And the rich keep getting richer. Shares of NetEase (NTES 1.09%) raced to fresh all-time highs this week, fueled by another blowout quarter after Wednesday's market close. The Chinese online gaming and internet giant saw its fourth-quarter revenue soar 53% to $1.74 billion. 

The key growth driver is its flagship PC and mobile games, as revenue there soared 63% to $1.24 billion. Online games now account for 74% of the revenue mix. Advertising services revenue rose 9%, with its email, e-commerce, and others segment moving 38% higher. 

NetEase's blazing quarter was actually a deceleration from the pace it had established in 2015 and through the first half of 2016, but a step up from the third quarter's more human 38% growth. That was a rare mortal showing for a stock that's been one of the market's bigger winners over the years. NetEase still closed out the year in fine fashion. The 67% top-line surge for all of 2016 is NetEase's second best showing over the past decade. As big as NetEase has gotten by topping $5 billion in annual revenue for the first time, you have to go back more than a decade to find the kind of growth that it has rattled off in 2015 and 2016. 

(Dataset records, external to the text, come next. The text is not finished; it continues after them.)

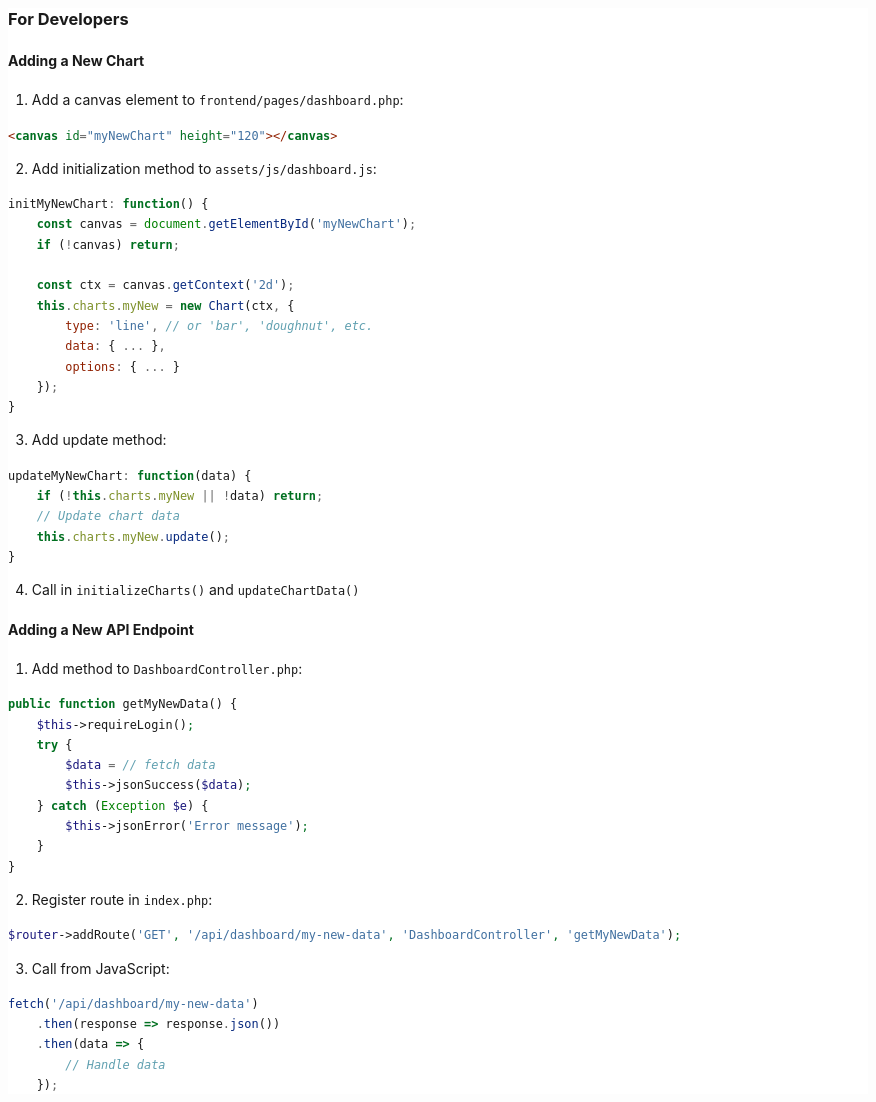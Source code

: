 ### For Developers

#### Adding a New Chart
1. Add a canvas element to `frontend/pages/dashboard.php`:
```html
<canvas id="myNewChart" height="120"></canvas>
```

2. Add initialization method to `assets/js/dashboard.js`:
```javascript
initMyNewChart: function() {
    const canvas = document.getElementById('myNewChart');
    if (!canvas) return;
    
    const ctx = canvas.getContext('2d');
    this.charts.myNew = new Chart(ctx, {
        type: 'line', // or 'bar', 'doughnut', etc.
        data: { ... },
        options: { ... }
    });
}
```

3. Add update method:
```javascript
updateMyNewChart: function(data) {
    if (!this.charts.myNew || !data) return;
    // Update chart data
    this.charts.myNew.update();
}
```

4. Call in `initializeCharts()` and `updateChartData()`

#### Adding a New API Endpoint
1. Add method to `DashboardController.php`:
```php
public function getMyNewData() {
    $this->requireLogin();
    try {
        $data = // fetch data
        $this->jsonSuccess($data);
    } catch (Exception $e) {
        $this->jsonError('Error message');
    }
}
```

2. Register route in `index.php`:
```php
$router->addRoute('GET', '/api/dashboard/my-new-data', 'DashboardController', 'getMyNewData');
```

3. Call from JavaScript:
```javascript
fetch('/api/dashboard/my-new-data')
    .then(response => response.json())
    .then(data => {
        // Handle data
    });
```
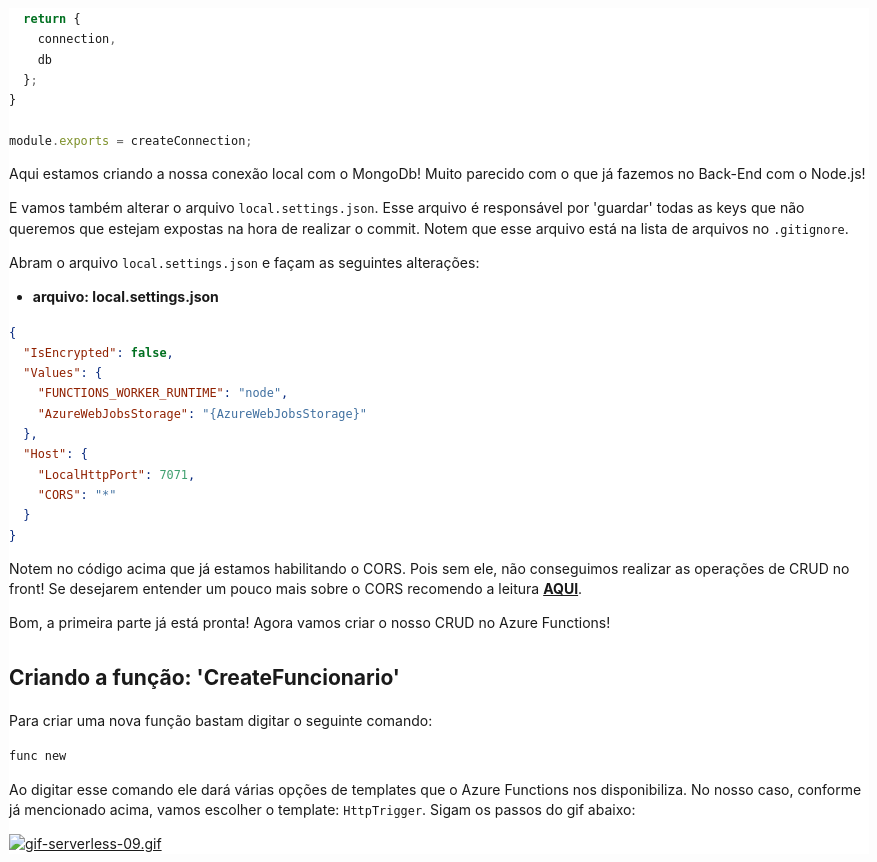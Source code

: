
 ```javascript
  return {
    connection,
    db
  };
}

module.exports = createConnection;
```

Aqui estamos criando a nossa conexão local com o MongoDb! Muito parecido com o que já fazemos no Back-End com o Node.js!

E vamos também alterar o arquivo `local.settings.json`. Esse arquivo é responsável por 'guardar' todas as keys que não queremos que estejam expostas na hora de realizar o commit. Notem que esse arquivo está na lista de arquivos no `.gitignore`. 

Abram o arquivo `local.settings.json` e façam as seguintes alterações:

* **arquivo: local.settings.json**

```json
{
  "IsEncrypted": false,
  "Values": {
    "FUNCTIONS_WORKER_RUNTIME": "node",
    "AzureWebJobsStorage": "{AzureWebJobsStorage}"
  },
  "Host": {
    "LocalHttpPort": 7071,
    "CORS": "*"
  }
}
```


Notem no código acima que já estamos habilitando o CORS. Pois sem ele, não conseguimos realizar as operações de CRUD no front! Se desejarem entender um pouco mais sobre o CORS recomendo a leitura **[AQUI](https://developer.mozilla.org/pt-BR/docs/Web/HTTP/Controle_Acesso_CORS)**.

Bom, a primeira parte já está pronta! Agora vamos criar o nosso CRUD no Azure Functions!

## Criando a função: 'CreateFuncionario'

Para criar uma nova função bastam digitar o seguinte comando:

```bash
func new
```

Ao digitar esse comando ele dará várias opções de templates que o Azure Functions nos disponibiliza. No nosso caso, conforme já mencionado acima, vamos escolher o template: `HttpTrigger`. Sigam os passos do gif abaixo:

 [![gif-serverless-09.gif](https://s3.gifyu.com/images/gif-serverless-09.gif)](https://gifyu.com/image/hYI8)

NetEase's anime-style game Onmyoji.

Image source: NetEase.com.   

Playing to win

NetEase started its publicly traded life as an internet portal that dabbled in PC games. NetEase's success in transforming its homegrown PC game releases into hits attracted Activision Blizzard (ATVI) as a partner. Activision Blizzard turned to NetEase to distribute World of Warcraft and eventually Overwatch through China. 

NetEase is keeping up with the times these days, making the most of the mobile migration. It put out 40 game apps last year. One of its biggest self-produced releases -- Onmyoji, an anime-style RPG -- has been on fire since its early September release. NetEase rolled out the game through Southeast Asia late last year, and its targeting several world markets including the U.S. hotbed for a rollout later this year. 

There's no point in forgetting its PC roots, especially when some of the franchises that put it on the map including Fantasy Westward Journey and Tianxia -- as well as Activision Blizzard's World of Warcraft -- are still going strong with updates and expansion packs. 

Gross profit margin contracted for the period, as NetEase leaned on the heady growth of mobile games and licensed games that carry leaner gross profit margins. Net income still managed to grow faster than revenue given the scalable nature of the business, skyrocketing 68% to $4.30 a share. 

Investors will naturally cheer on big bottom-line gains, but it pays off in a major way with NetEase. The dot-com darling shells out roughly 25% of its earnings as distributions, so Wednesday afternoon's report came with a beefy quarterly dividend declaration of $1.01 a share.